We're talking about TSR here.

They had absolutely no market research and basically no clue whatsoever what their customers wanted. Do we need to drag out Ryan Dancey and stuff to talk about this? You people cannot both tell me that TSR made mistake after mistake after mistake with publishing settings, and that they "knew their market". It's not both. Pick one - you (the board) already picked "TSR had no idea what they were doing". Therefore unless you're going to claim TSR did, in fact, know what they were doing, I'm going to have to go with "TSR had no idea what they were doing" and "a bunch of their decisions with Ravenloft reflect this".
 


So about this evil gothic train darklord, why does it have to be a darklord... it could just be a dark power that runs the train, thus why it goes through out the whole of ravenloft and there are train stations in every domain, because none of the Dark lords want to fight one of the dark powers.
 

DM Megan

Villager
Even if it is most, is that really a problem? I mean "original-flavour" Ravenloft's domains are mostly ill-suited to lengthy campaigns in a single domain, with Strahd's one being the obvious exception. So long as a few of the domains could sustain people "hanging out" in them, I think that's enough.
I'm imagining Vistani run caravanserai. They're neutral territory so the darklords could theoretically even meet there (with most of their abilities "turned off"). Some characters might stay there for a year+, but eventually their ability to pay runs out and so they need to leave.
 


MGibster

Legend
They had absolutely no market research and basically no clue whatsoever what their customers wanted. Do we need to drag out Ryan Dancey and stuff to talk about this? You people cannot both tell me that TSR made mistake after mistake after mistake with publishing settings, and that they "knew their market".
We're in agreement here. The more I've learned about TSR the more convinced I've become by how lucky they were to stay in business for so long. Still, even at TSR, whoever made the final decision thought that Ravenloft would be something their customers wanted. But then I'm sure whoever made the decision to produce Maztica thought the same thing.
 

Parmandur

Book-Friend
We're in agreement here. The more I've learned about TSR the more convinced I've become by how lucky they were to stay in business for so long. Still, even at TSR, whoever made the final decision thought that Ravenloft would be something their customers wanted. But then I'm sure whoever made the decision to produce Maztica thought the same thing.
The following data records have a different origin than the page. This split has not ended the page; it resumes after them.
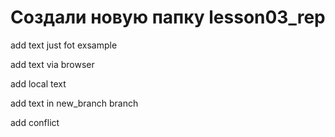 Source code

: ﻿# Создали новую папку lesson03_rep

add text just fot exsample


add text via browser


add local text

add text in new_branch branch


add conflict
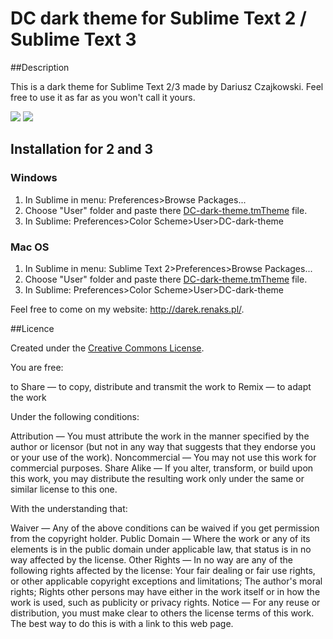 DC dark theme for Sublime Text 2 / Sublime Text 3
=============

##Description

This is a dark theme for Sublime Text 2/3 made by Dariusz Czajkowski.
Feel free to use it as far as you won't call it yours.

<img src="http://darek.renaks.pl/images/DC-dark-theme-html.png">
<img src="http://darek.renaks.pl/images/DC-dark-theme-css.png">

## Installation for 2 and 3
### Windows

1. In Sublime in menu:
Preferences>Browse Packages...
2. Choose "User" folder and paste there [DC-dark-theme.tmTheme](https://github.com/CzajekDC/DC-dark-theme-for-Sublime/blob/master/DC-dark-theme.tmTheme) file.
3. In Sublime:
Preferences>Color Scheme>User>DC-dark-theme

### Mac OS

1. In Sublime in menu:
Sublime Text 2>Preferences>Browse Packages...
2. Choose "User" folder and paste there [DC-dark-theme.tmTheme](https://github.com/CzajekDC/DC-dark-theme-for-Sublime/blob/master/DC-dark-theme.tmTheme) file.
3. In Sublime:
Preferences>Color Scheme>User>DC-dark-theme

Feel free to come on my website: <a href="http://darek.renaks.pl/">http://darek.renaks.pl/</a>.

##Licence

Created under the [Creative Commons License](http://creativecommons.org/licenses/by-nc-sa/3.0/).

You are free:

to Share — to copy, distribute and transmit the work
to Remix — to adapt the work

Under the following conditions:

Attribution — You must attribute the work in the manner specified by the author or licensor (but not in any way that suggests that they endorse you or your use of the work).
Noncommercial — You may not use this work for commercial purposes.
Share Alike — If you alter, transform, or build upon this work, you may distribute the resulting work only under the same or similar license to this one.

With the understanding that:

Waiver — Any of the above conditions can be waived if you get permission from the copyright holder.
Public Domain — Where the work or any of its elements is in the public domain under applicable law, that status is in no way affected by the license.
Other Rights — In no way are any of the following rights affected by the license:
Your fair dealing or fair use rights, or other applicable copyright exceptions and limitations;
The author's moral rights;
Rights other persons may have either in the work itself or in how the work is used, such as publicity or privacy rights.
Notice — For any reuse or distribution, you must make clear to others the license terms of this work. The best way to do this is with a link to this web page.
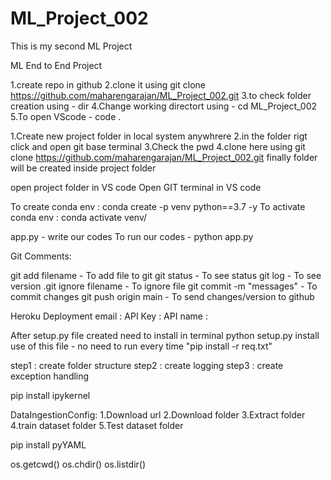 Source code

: # ML_Project_002
This is my second ML Project


ML End to End Project

1.create repo in github
2.clone it using git clone https://github.com/maharengarajan/ML_Project_002.git
3.to check folder creation using - dir
4.Change working directort using - cd ML_Project_002
5.To open VScode - code .

1.Create new project folder in local system anywhrere
2.in the folder rigt click and open git base terminal
3.Check the pwd
4.clone here using git clone https://github.com/maharengarajan/ML_Project_002.git
finally folder will be created inside project folder

open project folder in VS code
Open GIT terminal in VS code

To create conda env : conda create -p venv python==3.7 -y
To activate conda env : conda activate venv/

app.py - write our codes
To run our codes - python app.py


Git Comments:

git add filename - To add file to git
git status - To see status 
git log - To see version
.git ignore filename - To ignore file 
git commit -m "messages" - To commit changes
git push origin main - To send changes/version to github


Heroku Deployment
email : 
API Key : 
API name : 


After setup.py file created need to install in terminal
python setup.py install
use of this file - no need to run every time "pip install -r req.txt"


step1 : create folder structure
step2 : create logging
step3 : create exception handling

pip install ipykernel

DataIngestionConfig:
1.Download url
2.Download folder
3.Extract folder
4.train dataset folder
5.Test dataset folder

pip install pyYAML

os.getcwd()
os.chdir()
os.listdir()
No, they really didn't: the TSR accounting people literally didn't let the creative side know sales figures, so they received no input about what worked or didn't work aside from talking to fans. Which is... dysfunctional.
 

MGibster

Legend
No, they really didn't: the TSR accounting people literally didn't let the creative side know sales figures, so they received no input about what worked or didn't work aside from talking to fans. Which is... dysfunctional.
While I find it entirely believable that the creative side had no sales figures, I find the idea that they had no idea how popular the I-6 module was to be implausible. They would have seen the mostly positive written reviews and likely received feedback from fans via letters or gaming events. I know we weren't as connected in the 80s as we are today, but people wrote letters and still met face-to-face at times.

And we should note. You can believe something will sell even if you don't have market data to prove it.